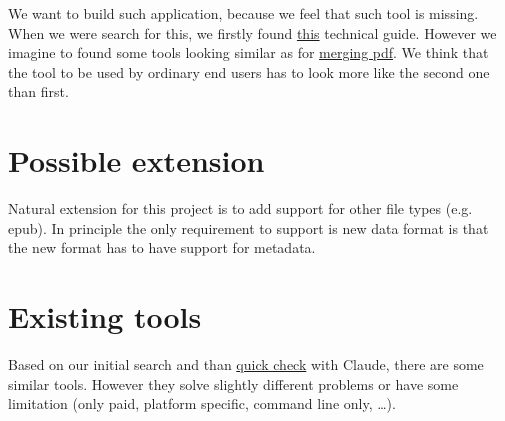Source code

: \documentclass[11pt]{article}
\begin{document}
We want to build such application, because we feel that such tool is missing.
When we were search for this, we firstly found \href{https://pdfa.org/defending-your-pdfs-from-ai-scraping/}{this} technical guide.
However we imagine to found some tools looking similar as for \href{https://www.ilovepdf.com/merge_pdf}{merging pdf}.
We think that the tool to be used by ordinary end users has to look more like the second one than first.

\section*{Possible extension}

Natural extension for this project is to add support for other file types (e.g. epub).
In principle the only requirement to support is new data format is that the new format has to have support for metadata.

\section*{Existing tools}

Based on our initial search and than \href{https://claude.ai/share/48a1993a-63c7-42f8-a55d-212b0818a9cf}{quick check} with Claude,
there are some similar tools.
However they solve slightly different problems or have some limitation
(only paid, platform specific, command line only, \dots ).
\end{document}
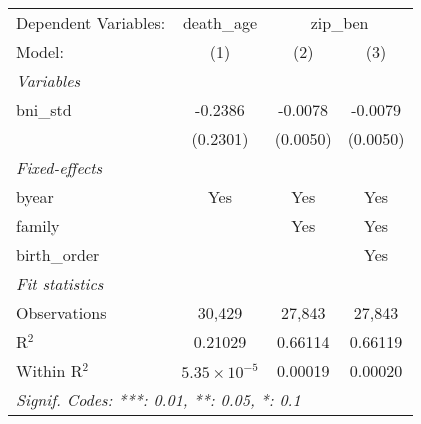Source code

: \begin{tabular}{lccc}
\tabularnewline\midrule\midrule
Dependent Variables: & death\_age & \multicolumn{2}{c}{zip\_ben}\\
Model: & (1) & (2) & (3)\\
\midrule \emph{Variables} &   &   &  \\
bni\_std & -0.2386 & -0.0078 & -0.0079\\
  & (0.2301) & (0.0050) & (0.0050)\\
\midrule \emph{Fixed-effects} &   &   &  \\
byear & Yes & Yes & Yes\\
family &  & Yes & Yes\\
birth\_order &  &  & Yes\\
\midrule \emph{Fit statistics} &   &   &  \\
Observations & 30,429 & 27,843 & 27,843\\
R$^2$ & 0.21029 & 0.66114 & 0.66119\\
Within R$^2$ & $5.35\times 10^{-5}$ & 0.00019 & 0.00020\\
\midrule\midrule\multicolumn{4}{l}{\emph{Signif. Codes: ***: 0.01, **: 0.05, *: 0.1}}\\
\end{tabular}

■ Work to complete: Every line of the records above that contains the word "multicolumn" should be counted, and only the total given.

■ Result of this task: 2